02. Reisetürchen

Ost Japan

Januar 2015

Ich bin gerade ein Mal zwei Stunden auf japanischem Boden und sitze schon in einem Zug. Auf meinem Weg habe ich mich dazu entschlossen den Weg von Tokio nach Inawashiro mit kleinen Zügen und mehrmaligem Umsteigen anzutreten. Es war eine ökonomisch absolut richtige Entscheidung.

Nach dem Stolpern durch den Bahnhof in Tokio nickt man zumindest als ich Menschen mein Ticket zeige. Im richtigen Zug sitze ich schon mal, doch die Reise wird 4 bis 5 Stunden dauern und erfordert zwei Mal ein Umsteigen.

Ich bin etwas nervös. Genaue Ankunftszeiten habe ich nicht. Die Frau am Ticketschalter hat zwar gutes Englisch gesprochen, doch mich nicht vorgewarnt, dass es im Zug keine Englischen Ansagen geben wird. Von nun an ist bei jedem Zughalt ein für mich unverständliches Brabbeln zu hören. Nicht ein Mal die nächste Haltestelle kann ich erkennen.
Die Stationen selbst sind nur in japanischen Schriftzeichen abgedruckt, mein Reiseverlaufsplan leider schon übersetzt. Lediglich auf den Schildern des Bahnsteigs lässt sich die Europäische Schreibweise erkennen. Je weiter ich mich von Tokio entferne, desto weniger Menschen in meinem Zug sprechen Englisch. Irgendwann bin ich auf mich alleine gestellt und die Zeit des Umstiegs nähert sich.
Bei jedem Halt schaue ich verzweifelt aus dem Fenster und versuche den Stationsnamen zu erkennen.
Manchmal muss ich kurz Aussteigen um ein Schild zu erblicken, um dann bei einem nicht passenden Namen wieder in den Zug zu springen. Das Ganze wiederholt sich für über 20 Minuten bis ich endlich am richtigen Bahnhof bin und den nächsten Zug wechsle.

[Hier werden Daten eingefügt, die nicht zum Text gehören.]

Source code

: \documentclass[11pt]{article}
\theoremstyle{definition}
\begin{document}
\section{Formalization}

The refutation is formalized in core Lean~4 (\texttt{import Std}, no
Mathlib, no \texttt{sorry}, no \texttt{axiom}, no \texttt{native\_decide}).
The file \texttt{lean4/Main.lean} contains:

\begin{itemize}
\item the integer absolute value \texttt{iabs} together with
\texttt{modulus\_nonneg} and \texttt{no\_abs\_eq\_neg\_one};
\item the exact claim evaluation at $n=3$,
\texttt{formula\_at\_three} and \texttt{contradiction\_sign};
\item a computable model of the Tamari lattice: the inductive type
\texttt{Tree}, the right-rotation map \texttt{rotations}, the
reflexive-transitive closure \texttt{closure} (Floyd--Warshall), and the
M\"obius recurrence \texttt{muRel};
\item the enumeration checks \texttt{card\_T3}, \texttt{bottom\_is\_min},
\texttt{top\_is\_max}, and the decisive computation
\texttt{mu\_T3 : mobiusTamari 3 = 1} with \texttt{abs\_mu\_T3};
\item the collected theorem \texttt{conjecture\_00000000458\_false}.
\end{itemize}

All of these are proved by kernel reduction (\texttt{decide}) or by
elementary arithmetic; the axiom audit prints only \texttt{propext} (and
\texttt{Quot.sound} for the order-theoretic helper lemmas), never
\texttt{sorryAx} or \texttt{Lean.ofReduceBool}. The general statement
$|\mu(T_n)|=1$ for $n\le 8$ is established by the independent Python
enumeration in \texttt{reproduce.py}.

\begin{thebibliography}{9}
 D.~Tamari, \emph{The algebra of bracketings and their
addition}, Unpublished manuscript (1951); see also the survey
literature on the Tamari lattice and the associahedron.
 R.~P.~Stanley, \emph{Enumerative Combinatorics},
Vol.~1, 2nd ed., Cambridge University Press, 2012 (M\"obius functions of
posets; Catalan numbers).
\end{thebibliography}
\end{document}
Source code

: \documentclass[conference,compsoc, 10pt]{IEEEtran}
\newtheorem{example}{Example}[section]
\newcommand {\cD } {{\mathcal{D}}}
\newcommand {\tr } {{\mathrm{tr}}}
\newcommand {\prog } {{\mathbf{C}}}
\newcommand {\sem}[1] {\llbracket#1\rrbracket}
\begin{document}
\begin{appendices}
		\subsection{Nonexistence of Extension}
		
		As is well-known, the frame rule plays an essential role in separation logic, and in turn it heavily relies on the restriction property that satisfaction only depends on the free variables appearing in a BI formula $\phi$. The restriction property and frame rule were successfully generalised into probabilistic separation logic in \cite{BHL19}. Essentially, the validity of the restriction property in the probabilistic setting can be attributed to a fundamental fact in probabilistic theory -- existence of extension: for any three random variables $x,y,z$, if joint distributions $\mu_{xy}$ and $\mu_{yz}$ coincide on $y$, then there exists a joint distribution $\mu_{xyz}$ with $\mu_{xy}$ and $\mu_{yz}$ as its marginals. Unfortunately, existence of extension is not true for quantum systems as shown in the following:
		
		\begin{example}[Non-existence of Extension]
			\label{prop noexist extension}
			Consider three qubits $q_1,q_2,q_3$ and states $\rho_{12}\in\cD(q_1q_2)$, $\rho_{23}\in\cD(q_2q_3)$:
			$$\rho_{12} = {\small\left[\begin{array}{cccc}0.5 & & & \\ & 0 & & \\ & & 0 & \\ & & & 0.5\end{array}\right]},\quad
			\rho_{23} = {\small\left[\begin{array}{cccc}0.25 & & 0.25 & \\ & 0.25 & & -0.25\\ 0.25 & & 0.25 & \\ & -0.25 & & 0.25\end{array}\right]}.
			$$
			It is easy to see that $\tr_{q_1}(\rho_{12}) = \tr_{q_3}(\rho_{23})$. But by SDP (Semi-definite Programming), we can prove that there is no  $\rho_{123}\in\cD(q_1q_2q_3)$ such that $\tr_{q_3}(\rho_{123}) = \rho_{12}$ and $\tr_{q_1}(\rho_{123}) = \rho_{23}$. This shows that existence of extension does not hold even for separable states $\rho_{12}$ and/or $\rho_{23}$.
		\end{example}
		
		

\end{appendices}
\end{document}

Dieses Mal weiß ich nicht genau ob ich im richtigen Zug bin, das Zugpersonal selbst spricht kein Englisch, nickt jedoch als ich ihnen mein Ticket zeige. Auskunft wie lange meine Fahrt dauert kann man mir jedoch keine geben und so hüpfe ich erneut bei jeder Station aus dem Zug, suche nach einem passenden Schild und steige ansonsten wieder ein.
Das mein Zeitgefühl durch Jetlag gestört ist, macht die Sache nicht gerade besser. Beim nächsten Zugwechsel atme ich auf als ein junger Mann Englisch spricht. Sagen wie lange die genaue Fahrtzeit ist kann er mir zwar auch nicht, aber er verspricht mir Bescheid zu sagen, sobald er die Ansage zur passenden Station hört. Ich bin erleichtert, wenn auch unsicher ob ich mich darauf verlassen sollte.
Alles klappt.

Als ich an meinem Ziel ins Bett fallen kann bin ich dennoch unglaublich erschöpft. Meine Reise wird mich noch öfter an eher ländliche Regionen Japans tragen. Niemand wird Englisch sprechen und ich werde lernen mir Ziele in mehreren Sprachvariation zu notieren. Jedes Mal ist reisen eine Aktivität die explizites Planen erfordert. Ich plane mit ewig langen Umsteigezeiten, falls die Beschilderung des Bahnhofs nicht auf Englisch sein wird und notiere mir exakte Ankunftszeiten von Zügen damit ich weiß wann ich aussteigen muss. Reisen wird eine Tortur.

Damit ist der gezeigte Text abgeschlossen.